Use temporal to replace transactional outbox pattern

I’m new to temporal and there is a use case I have in mind that I want to check with the community if it is a fit.
I currently have application logic to write events into postgres and a separate process to read from a logical replication slot to push these events to an event bus. So in short, it’s a CDC process/transactional event outbox pattern. This pattern gives us latency around sub 500ms(p95) for each event, more than 10k events per second sent to the event bus and at least once event delivery to the bus (avoiding the common pitfall of dual writes to db and bus).
I’m wondering if I can use a workflow to simplify such set up to achieve the same or better non functional characteristics?

Hi Shine, welcome to the forum! I assume writing the event to Postgres is in a transaction with another DB update? Using workflows is a much simpler alternative to transactional outboxes—you just do:

async function myWorkflow(info) {
  await dbUpdateLocalActivity(info)
  await publishEventLocalActivity(info)
}
  • Latency: Assuming Postgres and the event bus are nearby, it should normally complete within 500ms.

  • At least once delivery: Yes

  • Throughput: 10k events/s is definitely possible on Temporal Cloud (we’ve tested up to a million state transitions per second), and I think you could reach it with a self-hosted Temporal Cluster if it’s tuned well, along with a large enough Cassandra cluster.

Some more efficient approaches would be to start a workflow for each batch of events or using a long-running activity with heartbeats to record progress and recover from a crash. There are also ways to parallelize the processing of the replication log by partitioning the events based on their ID.

Eager workflow start also helps reduce the load and latency but that’s currently only available with latest server and the Java SDK.

It’s not quite that simple, is it? dbUpdateLocalActivity now needs to be idempotent, because reporting its state to Temporal can fail and Temporal will retry it, even though the local database transaction already succeeded. Additionally, the response when it is retried has to be without errors in order for the workflow state to correctly reflect the result, even if it cannot be executed twice (e.g. in the case of an insert).

Correct, it should be idempotent and not throw on subsequent executions.
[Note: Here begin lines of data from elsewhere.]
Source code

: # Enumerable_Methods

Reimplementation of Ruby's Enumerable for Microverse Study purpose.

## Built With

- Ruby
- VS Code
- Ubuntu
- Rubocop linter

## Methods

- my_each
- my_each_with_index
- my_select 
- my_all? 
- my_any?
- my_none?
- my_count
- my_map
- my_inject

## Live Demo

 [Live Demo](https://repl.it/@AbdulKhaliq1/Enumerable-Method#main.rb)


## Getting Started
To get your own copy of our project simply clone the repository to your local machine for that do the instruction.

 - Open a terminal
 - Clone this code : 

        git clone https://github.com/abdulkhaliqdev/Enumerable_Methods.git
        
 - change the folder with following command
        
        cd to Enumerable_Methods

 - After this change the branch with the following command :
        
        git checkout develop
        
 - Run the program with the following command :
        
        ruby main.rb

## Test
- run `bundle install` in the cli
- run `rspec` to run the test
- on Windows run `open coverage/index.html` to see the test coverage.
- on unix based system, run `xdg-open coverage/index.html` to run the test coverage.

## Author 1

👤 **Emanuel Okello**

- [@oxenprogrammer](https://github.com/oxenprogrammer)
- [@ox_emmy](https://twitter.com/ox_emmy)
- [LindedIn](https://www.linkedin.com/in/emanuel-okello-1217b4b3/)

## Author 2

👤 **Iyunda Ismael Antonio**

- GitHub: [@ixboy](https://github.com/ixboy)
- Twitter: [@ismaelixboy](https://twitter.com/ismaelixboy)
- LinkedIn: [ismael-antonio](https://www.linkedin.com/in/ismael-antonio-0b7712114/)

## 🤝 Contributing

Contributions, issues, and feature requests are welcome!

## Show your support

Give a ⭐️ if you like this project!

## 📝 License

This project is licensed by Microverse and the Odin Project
For the non-Temporal version to be correct, I’m imagining it also needing to have the same property? If I fetch an event from Kafka, do a db transaction with state update + outbox message, and then the process dies before I get to the next step (committing offset to mark Kafka event processed), then another process will pick the same event up from Kafka and attempt to do the same db transaction, so it should be idempotent.
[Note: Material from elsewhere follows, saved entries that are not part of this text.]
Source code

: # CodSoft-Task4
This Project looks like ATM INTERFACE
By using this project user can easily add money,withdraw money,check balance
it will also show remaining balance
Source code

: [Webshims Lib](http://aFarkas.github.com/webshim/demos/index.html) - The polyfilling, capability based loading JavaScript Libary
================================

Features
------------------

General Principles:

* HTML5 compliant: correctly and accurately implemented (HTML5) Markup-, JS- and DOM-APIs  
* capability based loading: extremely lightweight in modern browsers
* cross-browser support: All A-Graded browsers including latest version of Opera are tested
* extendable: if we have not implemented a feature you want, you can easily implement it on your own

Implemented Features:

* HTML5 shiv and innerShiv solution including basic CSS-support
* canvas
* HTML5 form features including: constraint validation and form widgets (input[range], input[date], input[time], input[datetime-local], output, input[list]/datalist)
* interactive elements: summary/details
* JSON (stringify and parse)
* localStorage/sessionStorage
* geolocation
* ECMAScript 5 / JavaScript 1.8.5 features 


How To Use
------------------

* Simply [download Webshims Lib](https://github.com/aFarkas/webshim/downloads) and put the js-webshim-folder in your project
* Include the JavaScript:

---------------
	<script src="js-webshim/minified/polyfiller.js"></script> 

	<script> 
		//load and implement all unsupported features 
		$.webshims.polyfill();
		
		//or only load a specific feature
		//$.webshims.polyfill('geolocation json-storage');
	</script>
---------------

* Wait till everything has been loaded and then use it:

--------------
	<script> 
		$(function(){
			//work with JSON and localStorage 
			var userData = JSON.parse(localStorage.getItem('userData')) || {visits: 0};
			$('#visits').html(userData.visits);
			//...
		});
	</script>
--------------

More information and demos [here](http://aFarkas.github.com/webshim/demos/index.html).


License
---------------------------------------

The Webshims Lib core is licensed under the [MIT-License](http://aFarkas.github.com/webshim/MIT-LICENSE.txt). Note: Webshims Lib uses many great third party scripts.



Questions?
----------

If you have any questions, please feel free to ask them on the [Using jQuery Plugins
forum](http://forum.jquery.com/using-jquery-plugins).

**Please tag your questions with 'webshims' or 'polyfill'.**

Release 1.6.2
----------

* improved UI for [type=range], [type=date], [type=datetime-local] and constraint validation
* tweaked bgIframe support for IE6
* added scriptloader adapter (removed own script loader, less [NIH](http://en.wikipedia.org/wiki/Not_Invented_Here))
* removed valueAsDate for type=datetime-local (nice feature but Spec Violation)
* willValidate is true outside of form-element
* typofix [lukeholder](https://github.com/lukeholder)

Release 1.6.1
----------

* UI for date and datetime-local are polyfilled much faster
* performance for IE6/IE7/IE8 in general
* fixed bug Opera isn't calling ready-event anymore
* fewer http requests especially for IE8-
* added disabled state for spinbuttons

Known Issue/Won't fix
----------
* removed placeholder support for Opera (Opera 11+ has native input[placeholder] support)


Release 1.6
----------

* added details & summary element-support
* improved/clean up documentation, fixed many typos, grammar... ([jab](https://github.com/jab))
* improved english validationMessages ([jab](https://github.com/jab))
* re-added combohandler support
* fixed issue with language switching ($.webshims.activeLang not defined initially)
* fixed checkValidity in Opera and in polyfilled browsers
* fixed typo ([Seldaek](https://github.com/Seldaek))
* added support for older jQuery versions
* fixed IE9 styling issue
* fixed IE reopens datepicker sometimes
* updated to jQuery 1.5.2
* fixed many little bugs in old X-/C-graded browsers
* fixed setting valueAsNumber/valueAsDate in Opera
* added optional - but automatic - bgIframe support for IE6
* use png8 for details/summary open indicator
In our use case it is a single atomic operation initiated by a client call to an API, so idempotency was not necessary because there was no partial success expected (though I suppose there could be a timeout on the response even if the transaction succeeds).

We need to initiate an asynchronous child workflow if that operation succeeds. Our plan currently is to make the initial operation a synchronous workflow with one activity that includes an idempotency check using an idempotency key. If it succeeds the API will initiate a child workflow for the asynchronous part of the process and the user will receive a success message. If it fails the user will receive a failure response. Ideally the user would receive a successful response if the database transaction succeeds, even if the workflow state is not updated in Temporal. We wouldn’t want both Temporal and the user to retry the operation.

Is this a case in which the Workflow Id can be the idempotency key? With reuse policy Reject Duplicate or Allow Duplicate Failed Only. Id either provided by the client or deterministically generated from the input, so that if the client sends the request again, a duplicate Workflow won’t be created.